Problem statement » Restate word for word each line of the data, starting at the one containing "odcień, barwa, kolor" and running through the last.
═════ Data records ═════
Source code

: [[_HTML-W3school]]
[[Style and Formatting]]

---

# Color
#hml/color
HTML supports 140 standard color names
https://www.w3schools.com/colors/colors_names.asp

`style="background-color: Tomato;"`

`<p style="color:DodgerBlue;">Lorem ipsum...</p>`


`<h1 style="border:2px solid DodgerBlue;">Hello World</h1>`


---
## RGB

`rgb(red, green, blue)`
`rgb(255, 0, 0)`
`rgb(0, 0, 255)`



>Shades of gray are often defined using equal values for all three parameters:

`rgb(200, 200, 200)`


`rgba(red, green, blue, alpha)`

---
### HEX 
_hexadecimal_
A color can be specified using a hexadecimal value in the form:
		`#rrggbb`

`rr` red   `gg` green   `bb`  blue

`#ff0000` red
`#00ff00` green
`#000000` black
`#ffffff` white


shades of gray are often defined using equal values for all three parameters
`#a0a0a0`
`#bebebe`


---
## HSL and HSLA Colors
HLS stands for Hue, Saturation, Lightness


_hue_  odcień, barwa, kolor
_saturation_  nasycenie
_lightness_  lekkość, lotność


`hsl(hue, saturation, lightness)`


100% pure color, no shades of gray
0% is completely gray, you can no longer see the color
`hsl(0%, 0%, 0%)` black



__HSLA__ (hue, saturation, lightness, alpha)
═════
Answer to the exercise »
_hue_  odcień, barwa, kolor
_saturation_  nasycenie
_lightness_  lekkość, lotność


`hsl(hue, saturation, lightness)`


100% pure color, no shades of gray
0% is completely gray, you can no longer see the color
`hsl(0%, 0%, 0%)` black



__HSLA__ (hue, saturation, lightness, alpha)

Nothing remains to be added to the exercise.